Opinión/ Redimirnos del escarnio
Ni remotamente podemos, desde esta columna, imitar la desfachatez que alguna vez ostentó Borges, que en el mismo minuto en que la selección de fútbol de Argentina iniciaba su participación en el mundial del 78, ofrecía una conferencia sobre la inmortalidad.
La ironía no es lo nuestro y muchos menos lo es el jactancioso desdén por las pasiones populares. En sintonía con la atmósfera futbolera que se respira en estos días, dejaremos, sólo por hoy, los libros y la literatura y nos pondremos la camiseta de hinchas. Y como tales, y para que no parezca esta página simplemente una muestra de histrionismo oportunista, nos permitiremos despotricar contra la selección y los campeonatos perdidos.
Porque al bochorno de haber perdido la final en el último mundial, le agregaremos aquí una afrenta más, que no sé si por descuido o ignorancia se les ha escapado a los encumbrados y “profesionales” periodistas deportivos que se desgañitan en los medios tratando de hablar con seriedad de lo que no pasa de un simple juego.
En Brasil, no sólo perdió nuestra selección una final o un campeonato, perdió, después de 84, años el invicto que llevaban los equipos latinoamericanos en América.
Veamos: en el primer mundial, jugado en 1930 en Uruguay, el campeón fue el local. Después vinieron dos en Europa que ganó Italia y luego todo se pospuso por la guerra. En el 50 se reiniciaron los torneos y se jugó en Brasil, el famoso macaranazo le dio el título nuevamente a Uruguay. En el 62, en Chile (donde Argentina desempeño un pobre papel bajo la dirección del Toto Lorenzo) el ganador fue nuevamente Brasil con un Garrincha descomunal (permítanme valerme de un vocabulario futbolero).

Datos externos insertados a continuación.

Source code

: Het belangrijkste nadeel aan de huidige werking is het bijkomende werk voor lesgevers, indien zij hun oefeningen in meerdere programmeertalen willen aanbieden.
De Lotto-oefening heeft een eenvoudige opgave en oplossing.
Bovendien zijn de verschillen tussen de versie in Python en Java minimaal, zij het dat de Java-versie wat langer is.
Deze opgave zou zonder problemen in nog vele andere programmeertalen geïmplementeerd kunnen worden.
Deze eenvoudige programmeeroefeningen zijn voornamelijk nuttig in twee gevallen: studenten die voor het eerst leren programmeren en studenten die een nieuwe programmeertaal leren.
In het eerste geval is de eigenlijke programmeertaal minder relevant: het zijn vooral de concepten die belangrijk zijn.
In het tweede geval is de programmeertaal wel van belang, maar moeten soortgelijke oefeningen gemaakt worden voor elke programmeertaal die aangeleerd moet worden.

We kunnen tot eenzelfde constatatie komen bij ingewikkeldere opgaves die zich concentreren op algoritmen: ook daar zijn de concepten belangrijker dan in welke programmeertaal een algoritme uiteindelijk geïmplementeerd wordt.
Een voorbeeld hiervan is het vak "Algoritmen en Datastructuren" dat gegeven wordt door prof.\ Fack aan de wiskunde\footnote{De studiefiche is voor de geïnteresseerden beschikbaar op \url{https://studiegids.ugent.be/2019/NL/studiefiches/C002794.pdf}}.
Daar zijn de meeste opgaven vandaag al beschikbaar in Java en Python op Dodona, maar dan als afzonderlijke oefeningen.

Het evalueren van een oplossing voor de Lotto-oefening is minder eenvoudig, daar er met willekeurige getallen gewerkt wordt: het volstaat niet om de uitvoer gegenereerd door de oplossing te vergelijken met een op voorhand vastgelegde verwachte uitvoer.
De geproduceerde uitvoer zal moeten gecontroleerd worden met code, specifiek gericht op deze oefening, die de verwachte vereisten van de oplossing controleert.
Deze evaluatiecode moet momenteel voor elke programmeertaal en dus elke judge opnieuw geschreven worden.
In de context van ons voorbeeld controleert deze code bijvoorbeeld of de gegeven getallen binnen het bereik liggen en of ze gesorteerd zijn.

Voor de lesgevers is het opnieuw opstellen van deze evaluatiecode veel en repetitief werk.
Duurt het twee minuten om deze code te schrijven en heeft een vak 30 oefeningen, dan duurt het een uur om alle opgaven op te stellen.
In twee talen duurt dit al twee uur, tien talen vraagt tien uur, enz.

En el 70, en México, volvió a ganar Brasil, mundial al que Argentina no clasificó debido a no haber podido ganar aquel histórico partido con Perú jugado en la Bombonera. En el 78, en Argentina ―con o sin doping―, lo ganó por fin nuestra selección mientras Borges daba sus charlas sobre poesía sajona del siglo VII. Y, como todos sabemos, en México 86 ganó nuevamente Argentina con la mano famosa de Dios y el cerebro no menos omnisciente de Bilardo. En el 94 se jugó en EEUU y, tal como ellos mismos pregonan, América fue para los americanos ―aunque esta vez el carácter posesivo de la proclama se invirtiera― y ganó nuevamente Brasil.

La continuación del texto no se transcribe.